Insurance companies, which received a similar permit six months ago, have invested less than $200 million, or 0.6 percent of their assets, in foreign securities. According to the Bank of Israel, the total investment of insurance companies abroad is about $350 million, 1.1 percent of their assets. Of this amount, only $173 million went to securities of foreign companies, and the balance - about half - was invested in Israeli securities listed abroad.

Provident funds and further-education funds have only invested abroad $400 million, or 1.4 percent of their assets. The potential investment abroad amounts to $3 billion, so that the original concept of distributing the risk is, in fact, not being implemented.

Fund managers explain that the benefits generated by a distribution of the portfolio are outweighed by the high cost required in order to collect information and create an operating infrastructure abroad, especially since the ceiling is only 5 percent of the entire investment portfolio.

Moreover, the tax distortions that were to be amended by the Ben-Bassat reform and were not, make it hard to invest abroad.
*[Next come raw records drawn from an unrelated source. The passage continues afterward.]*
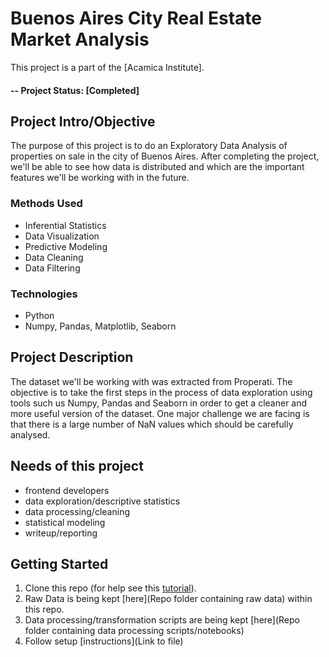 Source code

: # Buenos Aires City Real Estate Market Analysis
This project is a part of the [Acamica Institute].

#### -- Project Status: [Completed]

## Project Intro/Objective
The purpose of this project is to do an Exploratory Data Analysis of properties on sale in the city of Buenos Aires. After completing the project, we'll be able to see how data is distributed and which are the important features we'll be working with in the future. 

### Methods Used
* Inferential Statistics
* Data Visualization
* Predictive Modeling
* Data Cleaning
* Data Filtering

### Technologies
* Python
* Numpy, Pandas, Matplotlib, Seaborn

## Project Description
The dataset we'll be working with was extracted from Properati. The objective is to take the first steps in the process of data exploration using tools such us Numpy, Pandas and Seaborn in order to get a cleaner and more useful version of the dataset. One major challenge we are facing is that there is a large number of NaN values which should be carefully analysed. 


## Needs of this project

- frontend developers
- data exploration/descriptive statistics
- data processing/cleaning
- statistical modeling
- writeup/reporting


## Getting Started

1. Clone this repo (for help see this [tutorial](https://help.github.com/articles/cloning-a-repository/)).
2. Raw Data is being kept [here](Repo folder containing raw data) within this repo.   
3. Data processing/transformation scripts are being kept [here](Repo folder containing data processing scripts/notebooks)
4. Follow setup [instructions](Link to file)

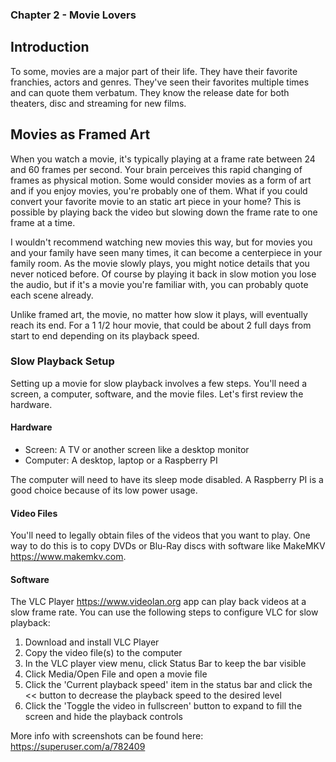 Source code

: ### Chapter 2 - Movie Lovers

## Introduction

To some, movies are a major part of their life. They have their favorite franchies, actors and genres. They've seen their favorites multiple times and can quote them verbatum. They know the release date for both theaters, disc and streaming for new films.

## Movies as Framed Art

When you watch a movie, it's typically playing at a frame rate between 24 and 60 frames per second. Your brain perceives this rapid changing of frames as physical motion. Some would consider movies as a form of art and if you enjoy movies, you're probably one of them. What if you could convert your favorite movie to an static art piece in your home? This is possible by playing back the video but slowing down the frame rate to one frame at a time.

I wouldn't recommend watching new movies this way, but for movies you and your family have seen many times, it can become a centerpiece in your family room. As the movie slowly plays, you might notice details that you never noticed before. Of course by playing it back in slow motion you lose the audio, but if it's a movie you're familiar with, you can probably quote each scene already.

Unlike framed art, the movie, no matter how slow it plays, will eventually reach its end. For a 1 1/2 hour movie, that could be about 2 full days from start to end depending on its playback speed.

### Slow Playback Setup

Setting up a movie for slow playback involves a few steps. You'll need a screen, a computer, software, and the movie files. Let's first review the hardware.

#### Hardware

* Screen: A TV or another screen like a desktop monitor
* Computer: A desktop, laptop or a Raspberry PI

The computer will need to have its sleep mode disabled. A Raspberry PI is a good choice because of its low power usage.

#### Video Files

You'll need to legally obtain files of the videos that you want to play. One way to do this is to copy DVDs or Blu-Ray discs with software like MakeMKV https://www.makemkv.com.

#### Software

The VLC Player https://www.videolan.org app can play back videos at a slow frame rate. You can use the following steps to configure VLC for slow playback:

1. Download and install VLC Player
1. Copy the video file(s) to the computer
1. In the VLC player view menu, click Status Bar to keep the bar visible
1. Click Media/Open File and open a movie file
1. Click the 'Current playback speed' item in the status bar and click the << button to decrease the playback speed to the desired level
1. Click the 'Toggle the video in fullscreen' button to expand to fill the screen and hide the playback controls

More info with screenshots can be found here: https://superuser.com/a/782409
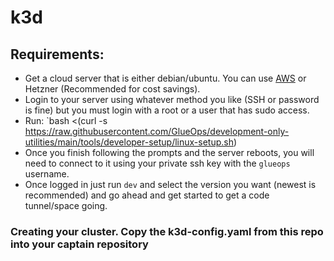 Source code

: # k3d


## Requirements:
- Get a cloud server that is either debian/ubuntu. You can use [AWS](https://cde.glueops.dev) or Hetzner (Recommended for cost savings).
- Login to your server using whatever method you like (SSH or password is fine) but you must login with a root or a user that has sudo access.
- Run: `bash <(curl -s https://raw.githubusercontent.com/GlueOps/development-only-utilities/main/tools/developer-setup/linux-setup.sh)
- Once you finish following the prompts and the server reboots, you will need to connect to it using your private ssh key with the `glueops` username.
- Once logged in just run `dev` and select the version you want (newest is recommended) and go ahead and get started to get a code tunnel/space going.



### Creating your cluster. Copy the k3d-config.yaml from this repo into your captain repository
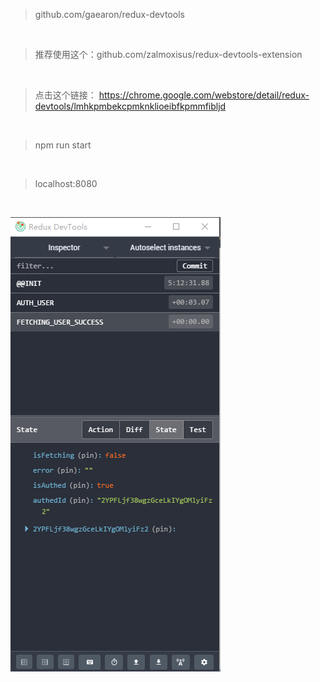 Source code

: > github.com/gaearon/redux-devtools

<br>

> 推荐使用这个：github.com/zalmoxisus/redux-devtools-extension

<br>

> 点击这个链接： https://chrome.google.com/webstore/detail/redux-devtools/lmhkpmbekcpmknklioeibfkpmmfibljd

<br>

> npm run start

<br>

> localhost:8080

<br>

![](./imgs/27.png)

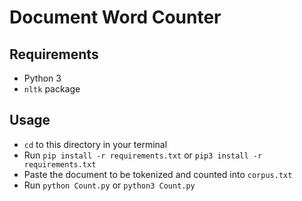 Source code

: # Document Word Counter

## Requirements

- Python 3
- `nltk` package

## Usage

- `cd` to this directory in your terminal
- Run `pip install -r requirements.txt` or `pip3 install -r requirements.txt`
- Paste the document to be tokenized and counted into `corpus.txt`
- Run `python Count.py` or `python3 Count.py`
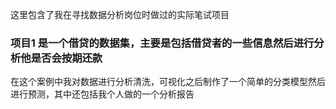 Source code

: 这里包含了我在寻找数据分析岗位时做过的实际笔试项目  
### 项目1 是一个借贷的数据集，主要是包括借贷者的一些信息然后进行分析他是否会按期还款  
在这个案例中我对数据进行分析清洗，可视化之后制作了一个简单的分类模型然后进行预测，其中还包括我个人做的一个分析报告
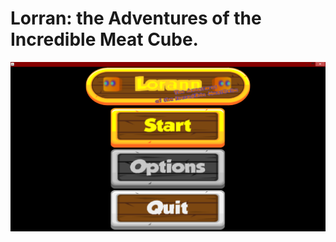 # Lorran: the Adventures of the Incredible Meat Cube.
![Menu](https://github.com/LNabas/Lorann/raw/master/game/VRAC/menuv1.png "LeMenu") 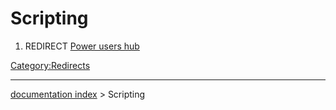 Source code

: # Scripting
1.  REDIRECT [Power users hub](Power_users_hub.md)



[Category:Redirects](Category:Redirects.md)

---
[documentation index](../README.md) > Scripting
Provident funds, further-education funds and pension funds that invest overseas are to pay 35 percent of the real profit generated through capital gains, dividends and interest, while capital gains made on Israeli securities are tax free. The reluctance of insurance companies, on the other hand, is not quite clear, because their capital gains, interest and dividends are exempt from tax.

American funds invest about 50 percent of their portfolios outside the country. In Ireland and other countries in Europe institutional investors invest even more than half of their portfolios abroad.